- Location in Miner County and the state of South Dakota
- Coordinates: 44°00′30″N 97°35′44″W﻿ / ﻿44.00833°N 97.59556°W
- Country: United States
- State: South Dakota
- County: Miner
- Incorporated: 1910

Area
- • Total: 2.98 sq mi (7.71 km^{2})
- • Land: 2.98 sq mi (7.71 km^{2})
- • Water: 0 sq mi (0.00 km^{2})
- Elevation: 1,473 ft (449 m)

Population (2020)
- • Total: 29
- • Density: 9.7/sq mi (3.76/km^{2})
- Time zone: UTC-6 (Central (CST))
- • Summer (DST): UTC-5 (CDT)
- ZIP code: 57349
- Area code: 605
- FIPS code: 46-67340
- GNIS feature ID: 1267616

= Vilas, South Dakota =

Vilas is a town in Miner County, South Dakota, United States. The population was 29 at the 2020 census.

==History==
Vilas was platted in 1883. It was named for William Freeman Vilas, a U.S. Senator from Wisconsin. A post office was established at Vilas in 1884, and remained in operation until it was discontinued in 1968.

==Geography==

According to the United States Census Bureau, the town has a total area of 2.32 sqmi, all land.

==Demographics==

Historical population
| Census | Pop. | Note | %± |
| 1910 | 157 |  | — |
| 1920 | 144 |  | −8.3% |
| 1930 | 106 |  | −26.4% |
| 1940 | 91 |  | −14.2% |
| 1950 | 71 |  | −22.0% |
| 1960 | 49 |  | −31.0% |
| 1970 | 33 |  | −32.7% |
| 1980 | 28 |  | −15.2% |
| 1990 | 28 |  | 0.0% |
| 2000 | 19 |  | −32.1% |
| 2010 | 20 |  | 5.3% |
| 2020 | 29 |  | 45.0% |
U.S. Decennial Census

===2010 census===
As of the census of 2010, there were 20 people, 9 households, and 6 families residing in the town. The population density was 8.6 PD/sqmi. There were 13 housing units at an average density of 5.6 /sqmi. The racial makeup of the town was 100.0% White.

There were 9 households, of which 33.3% had children under the age of 18 living with them, 33.3% were married couples living together, 33.3% had a male householder with no wife present, and 33.3% were non-families. 33.3% of all households were made up of individuals, and 11.1% had someone living alone who was 65 years of age or older. The average household size was 2.22 and the average family size was 2.83.

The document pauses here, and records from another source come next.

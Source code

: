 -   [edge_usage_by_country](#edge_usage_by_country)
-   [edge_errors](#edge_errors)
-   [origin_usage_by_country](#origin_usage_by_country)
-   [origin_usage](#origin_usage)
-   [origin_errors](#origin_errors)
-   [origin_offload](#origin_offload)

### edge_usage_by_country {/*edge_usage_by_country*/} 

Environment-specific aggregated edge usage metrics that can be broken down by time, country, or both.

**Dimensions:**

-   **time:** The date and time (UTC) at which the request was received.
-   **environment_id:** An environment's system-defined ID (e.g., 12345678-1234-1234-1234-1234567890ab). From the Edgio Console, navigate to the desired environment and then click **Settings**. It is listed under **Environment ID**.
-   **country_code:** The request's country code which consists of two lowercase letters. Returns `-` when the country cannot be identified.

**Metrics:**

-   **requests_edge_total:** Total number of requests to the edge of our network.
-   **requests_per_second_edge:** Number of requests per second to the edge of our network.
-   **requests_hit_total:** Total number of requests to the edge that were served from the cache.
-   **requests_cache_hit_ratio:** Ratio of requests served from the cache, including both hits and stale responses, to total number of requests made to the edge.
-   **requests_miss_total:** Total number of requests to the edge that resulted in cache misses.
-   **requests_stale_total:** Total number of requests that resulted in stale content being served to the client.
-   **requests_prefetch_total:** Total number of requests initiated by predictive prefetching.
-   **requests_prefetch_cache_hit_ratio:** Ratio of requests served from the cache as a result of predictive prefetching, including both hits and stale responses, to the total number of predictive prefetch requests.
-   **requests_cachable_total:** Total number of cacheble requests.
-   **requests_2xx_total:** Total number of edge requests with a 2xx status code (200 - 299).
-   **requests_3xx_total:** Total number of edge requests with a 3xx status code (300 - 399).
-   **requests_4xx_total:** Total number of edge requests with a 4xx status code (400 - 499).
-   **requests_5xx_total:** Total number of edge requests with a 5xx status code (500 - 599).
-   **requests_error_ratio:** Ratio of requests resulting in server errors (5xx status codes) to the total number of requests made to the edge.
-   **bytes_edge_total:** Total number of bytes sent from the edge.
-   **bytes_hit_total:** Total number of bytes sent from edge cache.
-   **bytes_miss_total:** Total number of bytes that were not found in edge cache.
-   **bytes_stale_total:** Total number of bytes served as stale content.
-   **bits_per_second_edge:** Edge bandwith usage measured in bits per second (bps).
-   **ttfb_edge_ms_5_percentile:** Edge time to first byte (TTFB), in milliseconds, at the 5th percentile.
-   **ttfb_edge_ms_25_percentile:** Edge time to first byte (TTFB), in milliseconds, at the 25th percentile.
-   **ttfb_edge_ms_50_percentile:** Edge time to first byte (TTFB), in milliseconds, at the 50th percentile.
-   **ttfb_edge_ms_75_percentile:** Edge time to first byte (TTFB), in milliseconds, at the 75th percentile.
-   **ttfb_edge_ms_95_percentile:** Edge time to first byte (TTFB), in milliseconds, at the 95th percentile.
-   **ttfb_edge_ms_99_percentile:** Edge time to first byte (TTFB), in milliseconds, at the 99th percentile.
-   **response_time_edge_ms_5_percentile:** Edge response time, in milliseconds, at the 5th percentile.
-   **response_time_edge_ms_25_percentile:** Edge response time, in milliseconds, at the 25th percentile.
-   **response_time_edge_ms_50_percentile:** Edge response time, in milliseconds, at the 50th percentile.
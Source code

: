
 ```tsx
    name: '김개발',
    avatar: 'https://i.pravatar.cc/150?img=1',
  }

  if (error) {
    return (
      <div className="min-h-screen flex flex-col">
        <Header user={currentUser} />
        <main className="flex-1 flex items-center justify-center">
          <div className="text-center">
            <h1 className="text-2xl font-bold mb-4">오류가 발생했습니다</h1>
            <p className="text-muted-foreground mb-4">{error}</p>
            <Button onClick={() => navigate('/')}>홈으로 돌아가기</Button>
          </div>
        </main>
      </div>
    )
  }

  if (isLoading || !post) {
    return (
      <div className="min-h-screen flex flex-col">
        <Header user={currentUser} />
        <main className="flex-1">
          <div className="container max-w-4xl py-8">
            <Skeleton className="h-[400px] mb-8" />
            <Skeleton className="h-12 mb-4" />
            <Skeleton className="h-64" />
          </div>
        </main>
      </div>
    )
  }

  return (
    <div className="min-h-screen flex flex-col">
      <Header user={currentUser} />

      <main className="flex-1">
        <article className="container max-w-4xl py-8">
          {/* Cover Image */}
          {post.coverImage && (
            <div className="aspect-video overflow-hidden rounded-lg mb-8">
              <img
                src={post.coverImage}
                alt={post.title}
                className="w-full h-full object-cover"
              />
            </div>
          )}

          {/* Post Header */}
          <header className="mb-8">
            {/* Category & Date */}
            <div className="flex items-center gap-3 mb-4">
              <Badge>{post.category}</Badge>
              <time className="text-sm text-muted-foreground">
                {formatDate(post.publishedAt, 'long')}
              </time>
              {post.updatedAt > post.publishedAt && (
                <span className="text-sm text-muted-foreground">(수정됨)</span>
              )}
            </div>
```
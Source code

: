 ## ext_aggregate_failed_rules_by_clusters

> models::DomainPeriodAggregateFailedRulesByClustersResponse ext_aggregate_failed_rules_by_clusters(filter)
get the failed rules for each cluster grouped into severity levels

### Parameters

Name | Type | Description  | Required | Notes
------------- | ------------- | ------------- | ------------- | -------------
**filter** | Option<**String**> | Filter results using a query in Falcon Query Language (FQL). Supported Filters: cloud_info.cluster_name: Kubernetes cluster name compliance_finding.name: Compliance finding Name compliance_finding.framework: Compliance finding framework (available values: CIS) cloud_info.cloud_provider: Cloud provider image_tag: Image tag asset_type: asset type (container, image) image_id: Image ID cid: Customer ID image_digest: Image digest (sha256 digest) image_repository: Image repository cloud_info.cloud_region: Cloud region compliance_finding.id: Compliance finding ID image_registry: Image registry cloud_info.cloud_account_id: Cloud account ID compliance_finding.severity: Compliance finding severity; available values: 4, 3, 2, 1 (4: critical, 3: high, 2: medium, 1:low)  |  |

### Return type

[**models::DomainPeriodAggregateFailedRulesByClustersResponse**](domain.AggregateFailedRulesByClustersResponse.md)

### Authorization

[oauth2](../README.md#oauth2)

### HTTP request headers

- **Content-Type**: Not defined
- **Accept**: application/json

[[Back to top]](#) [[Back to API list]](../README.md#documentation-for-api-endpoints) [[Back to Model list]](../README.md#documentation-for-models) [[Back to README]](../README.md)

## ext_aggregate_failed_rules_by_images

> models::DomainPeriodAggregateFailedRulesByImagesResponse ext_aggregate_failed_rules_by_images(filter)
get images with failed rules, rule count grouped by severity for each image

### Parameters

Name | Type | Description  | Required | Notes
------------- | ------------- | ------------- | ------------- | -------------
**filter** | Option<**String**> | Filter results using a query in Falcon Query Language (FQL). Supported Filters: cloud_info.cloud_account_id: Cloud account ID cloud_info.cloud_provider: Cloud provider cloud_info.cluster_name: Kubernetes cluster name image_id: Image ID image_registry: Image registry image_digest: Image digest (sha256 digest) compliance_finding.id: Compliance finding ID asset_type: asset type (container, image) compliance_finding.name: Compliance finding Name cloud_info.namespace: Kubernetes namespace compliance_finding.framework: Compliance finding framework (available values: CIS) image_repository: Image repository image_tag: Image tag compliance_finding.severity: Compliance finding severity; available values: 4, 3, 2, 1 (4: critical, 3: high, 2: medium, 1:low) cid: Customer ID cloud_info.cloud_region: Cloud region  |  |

The median age in the town was 42.5 years. 35% of residents were under the age of 18; 5% were between the ages of 18 and 24; 10% were from 25 to 44; 40% were from 45 to 64; and 10% were 65 years of age or older. The gender makeup of the town was 70.0% male and 30.0% female.

===2000 census===
As of the census of 2000, there were 19 people, 7 households, and 5 families residing in the town. The population density was 8.2 people per square mile (3.2/km^{2}). There were 9 housing units at an average density of 3.9 per square mile (1.5/km^{2}). The racial makeup of the town was 100.00% White.

There were 7 households, out of which 42.9% had children under the age of 18 living with them, 71.4% were married couples living together, 14.3% had a female householder with no husband present, and 14.3% were non-families. 14.3% of all households were made up of individuals, and none had someone living alone who was 65 years of age or older. The average household size was 2.71 and the average family size was 3.00.

In the town, the population was spread out, with 36.8% under the age of 18, 5.3% from 18 to 24, 26.3% from 25 to 44, 21.1% from 45 to 64, and 10.5% who were 65 years of age or older. The median age was 38 years. For every 100 females, there were 90.0 males. For every 100 females age 18 and over, there were 100.0 males.

The median income for a household in the town was $25,625, and the median income for a family was $26,250. Males had a median income of $0 versus $18,750 for females. The per capita income for the town was $7,776. There are 33.3% of families living below the poverty line and 29.4% of the population, including no under eighteens and none of those over 64.